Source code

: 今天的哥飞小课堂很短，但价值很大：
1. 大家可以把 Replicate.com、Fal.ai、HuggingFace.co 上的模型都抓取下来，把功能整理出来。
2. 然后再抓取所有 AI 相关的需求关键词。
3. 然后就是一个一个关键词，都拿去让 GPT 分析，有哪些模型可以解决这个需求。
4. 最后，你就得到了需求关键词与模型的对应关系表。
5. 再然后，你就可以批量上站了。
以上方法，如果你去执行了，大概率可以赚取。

**Work task**
Whatever appears in the lines above should be copied exactly.

**Result for this task**
Source code

: 今天的哥飞小课堂很短，但价值很大：
1. 大家可以把 Replicate.com、Fal.ai、HuggingFace.co 上的模型都抓取下来，把功能整理出来。
2. 然后再抓取所有 AI 相关的需求关键词。
3. 然后就是一个一个关键词，都拿去让 GPT 分析，有哪些模型可以解决这个需求。
4. 最后，你就得到了需求关键词与模型的对应关系表。
5. 再然后，你就可以批量上站了。
以上方法，如果你去执行了，大概率可以赚取。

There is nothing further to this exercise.